Friday, February 28, 2014

Hadoop 2.x cluster setup tutorial

Recently I had the opportunity to setup a multi-node hadoop cluster. The apache documentation is a little thin and I had to spend several hours trouble shooting issues and googling for help before I got it right.  The purpose of this tutorial is to save time for those setting up a hadoop cluster for the first time. If you are new to hadoop, you may read my tutorial on single node setup at Hadoop 2.x tutorial. If you have never setup hadoop before, it is a good idea to to do a single node setup the first time and then try the multi node setup.

In this tutorial we will

(1) set up a multi node hadoop cluster with 4 servers
(2) To test, copy files to hdfs and cat the files.
(3) To test, run a simple map reduce job that we developed in the single node tutorial

Step 1: Download a stable hadoop release and untar it.
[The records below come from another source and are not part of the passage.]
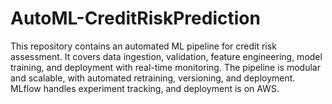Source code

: # AutoML-CreditRiskPrediction
This repository contains an automated ML pipeline for credit risk assessment. It covers data ingestion, validation, feature engineering, model training, and deployment with real-time monitoring. The pipeline is modular and scalable, with automated retraining, versioning, and deployment. MLflow handles experiment tracking, and deployment is on AWS.
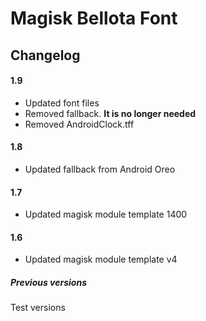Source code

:# Magisk Bellota Font
## Changelog ##
#### 1.9 ####
* Updated font files
* Removed fallback. **It is no longer needed**
* Removed AndroidClock.tff

#### 1.8 ####
* Updated fallback from Android Oreo

#### 1.7 ####
* Updated magisk module template 1400

#### 1.6 ####
* Updated magisk module template v4

##### Previous versions #####
Test versions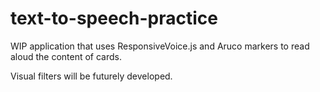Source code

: # text-to-speech-practice

WIP application that uses ResponsiveVoice.js and Aruco markers to read aloud the content of cards.

Visual filters will be futurely developed.
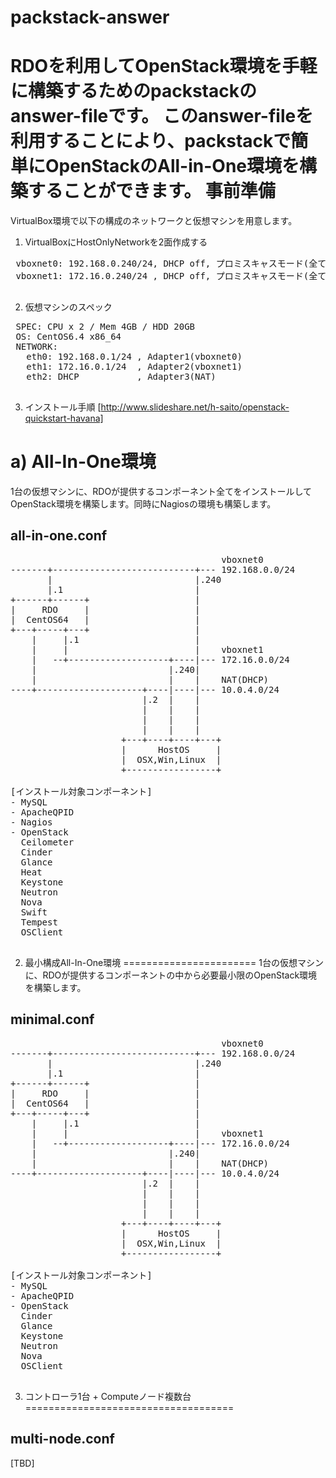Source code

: packstack-answer
================

RDOを利用してOpenStack環境を手軽に構築するためのpackstackのanswer-fileです。
このanswer-fileを利用することにより、packstackで簡単にOpenStackのAll-in-One環境を構築することができます。
事前準備
=======
VirtualBox環境で以下の構成のネットワークと仮想マシンを用意します。

1. VirtualBoxにHostOnlyNetworkを2面作成する
 <pre>
 vboxnet0: 192.168.0.240/24, DHCP off, プロミスキャスモード(全て許可)
 vboxnet1: 172.16.0.240/24 , DHCP off, プロミスキャスモード(全て許可)
 </pre>
2. 仮想マシンのスペック
 <pre>
 SPEC: CPU x 2 / Mem 4GB / HDD 20GB
 OS: CentOS6.4 x86_64
 NETWORK:
   eth0: 192.168.0.1/24 , Adapter1(vboxnet0)
   eth1: 172.16.0.1/24  , Adapter2(vboxnet1)
   eth2: DHCP           , Adapter3(NAT)
 </pre>
3. インストール手順 [http://www.slideshare.net/h-saito/openstack-quickstart-havana]

a) All-In-One環境
=========================
1台の仮想マシンに、RDOが提供するコンポーネント全てをインストールしてOpenStack環境を構築します。同時にNagiosの環境も構築します。

all-in-one.conf
---------------
 <pre>
                                        vboxnet0
-------+---------------------------+--- 192.168.0.0/24
       |                           |.240
       |.1                         |
+------+------+                    |
|     RDO     |                    |
|  CentOS64   |                    |
+---+-----+---+                    |
    |     |.1                      |
    |     |                        |    vboxnet1
    |   --+-------------------+----|--- 172.16.0.0/24
    |                         |.240|
    |                         |    |    NAT(DHCP)
----+--------------------+----|----|--- 10.0.4.0/24
                         |.2  |    |
                         |    |    |
                         |    |    |
                         |    |    |
                     +---+----+----+---+
                     |      HostOS     |
                     |  OSX,Win,Linux  |
                     +-----------------+

[インストール対象コンポーネント]
- MySQL
- ApacheQPID
- Nagios
- OpenStack
  Ceilometer
  Cinder
  Glance
  Heat
  Keystone
  Neutron
  Nova
  Swift
  Tempest
  OSClient
 </pre>
 
2) 最小構成All-In-One環境
=======================
1台の仮想マシンに、RDOが提供するコンポーネントの中から必要最小限のOpenStack環境を構築します。

minimal.conf
------------
 <pre>
                                        vboxnet0
-------+---------------------------+--- 192.168.0.0/24
       |                           |.240
       |.1                         |
+------+------+                    |
|     RDO     |                    |
|  CentOS64   |                    |
+---+-----+---+                    |
    |     |.1                      |
    |     |                        |    vboxnet1
    |   --+-------------------+----|--- 172.16.0.0/24
    |                         |.240|
    |                         |    |    NAT(DHCP)
----+--------------------+----|----|--- 10.0.4.0/24
                         |.2  |    |
                         |    |    |
                         |    |    |
                         |    |    |
                     +---+----+----+---+
                     |      HostOS     |
                     |  OSX,Win,Linux  |
                     +-----------------+

[インストール対象コンポーネント]
- MySQL
- ApacheQPID
- OpenStack
  Cinder
  Glance
  Keystone
  Neutron
  Nova
  OSClient
 </pre>

3) コントローラ1台 + Computeノード複数台
====================================

multi-node.conf
---------------

[TBD]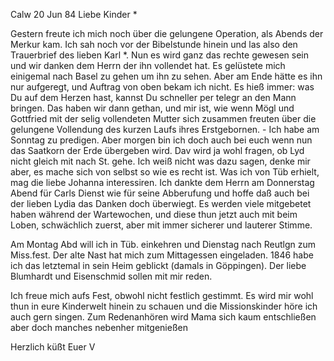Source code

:  Calw 20 Jun 84
Liebe Kinder <Marie>*

Gestern freute ich mich noch über die gelungene Operation, als Abends der Merkur kam. Ich sah noch vor der Bibelstunde hinein und las also den Trauerbrief des lieben Karl <Weigle>*. Nun es wird ganz das rechte gewesen sein und wir danken dem Herrn der ihn vollendet hat. Es gelüstete mich einigemal nach Basel zu gehen um ihn zu sehen. Aber am Ende hätte es ihn nur aufgeregt, und Auftrag von oben bekam ich nicht. Es hieß immer: was Du auf dem Herzen hast, kannst Du schneller per telegr an den Mann bringen. Das haben wir dann gethan, und mir ist, wie wenn Mögl und Gottfried mit der selig vollendeten Mutter sich zusammen freuten über die gelungene Vollendung des kurzen Laufs ihres Erstgebornen. - Ich habe am Sonntag zu predigen. Aber morgen bin ich doch auch bei euch wenn nun das Saatkorn der Erde übergeben wird. Dav wird ja wohl fragen, ob Lyd nicht gleich mit nach St. gehe. Ich weiß nicht was dazu sagen, denke mir aber, es mache sich von selbst so wie es recht ist. Was ich von Tüb erhielt, mag die liebe Johanna interessiren. 
Ich dankte dem Herrn am Donnerstag Abend für Carls Dienst wie für seine Abberufung und hoffe daß auch bei der lieben Lydia das Danken doch überwiegt. Es werden viele mitgebetet haben während der Wartewochen, und diese thun jetzt auch mit beim Loben, schwächlich zuerst, aber mit immer sicherer und lauterer Stimme.

Am Montag Abd will ich in Tüb. einkehren und Dienstag nach Reutlgn zum Miss.fest. Der alte Nast hat mich zum Mittagessen eingeladen. 1846 habe ich das letztemal in sein Heim geblickt (damals in Göppingen). Der liebe Blumhardt und Eisenschmid sollen mit mir reden.

Ich freue mich aufs Fest, obwohl nicht festlich gestimmt. Es wird mir wohl thun in eure Kinderwelt hinein zu schauen und die Missionskinder höre ich auch gern singen. Zum Redenanhören wird Mama sich kaum entschließen aber doch manches nebenher mitgenießen

 Herzlich küßt Euer V
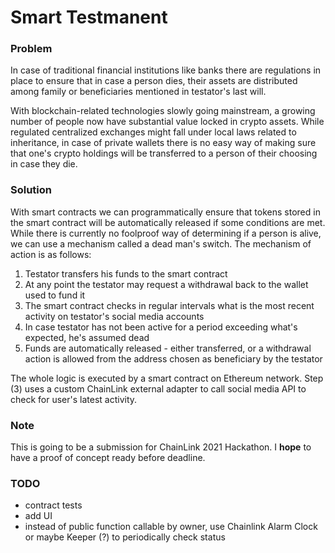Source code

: # Smart Testmanent

### Problem
In case of traditional financial institutions like banks there are regulations in place to ensure that in case a person dies, their assets are distributed among family or beneficiaries mentioned in testator's last will.

With blockchain-related technologies slowly going mainstream, a growing number of people now have substantial value locked in crypto assets. While regulated centralized exchanges might fall under local laws related to inheritance, in case of private wallets there is no easy way of making sure that one's crypto holdings will be transferred to a person of their choosing in case they die.

### Solution
With smart contracts we can programmatically ensure that tokens stored in the smart contract will be automatically released if some conditions are met. While there is currently no foolproof way of determining if a person is alive, we can use a mechanism called a dead man's switch. The mechanism of action is as follows:
1. Testator transfers his funds to the smart contract
2. At any point the testator may request a withdrawal back to the wallet used to fund it
3. The smart contract checks in regular intervals what is the most recent activity on testator's social media accounts
4. In case testator has not been active for a period exceeding what's expected, he's assumed dead
5. Funds are automatically released - either transferred, or a withdrawal action is allowed from the address chosen as beneficiary by the testator

The whole logic is executed by a smart contract on Ethereum network. Step (3) uses a custom ChainLink external adapter to call social media API to check for user's latest activity.

### Note
This is going to be a submission for ChainLink 2021 Hackathon. I **hope** to have a proof of concept ready before deadline.

### TODO
- contract tests
- add UI
- instead of public function callable by owner, use Chainlink Alarm Clock or maybe Keeper (?) to periodically check status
Download a stable 2.x.x release from http://hadoop.apache.org/releases.html#Download.
I downloaded hadoop-2.2.0.tar.gz.
Untar the file to a directory say ~/hadoop-2.2.0.

Step 2: Decide on the topology

For this tutorial , we shall setup a 4 node cluster.

Host : master
Host : slave1
Host : slave2
Host : slave3

On the master we will run the namenode, resourcemanager, datanode, nodemanager and historyserver. On the slaves , we run the datanode and nodemanager.

To make it more real world, we will bring up and test the cluster first with just master, slave1 and slave2. Typically you add more capacity as needed. So we will add slave3 after the fact.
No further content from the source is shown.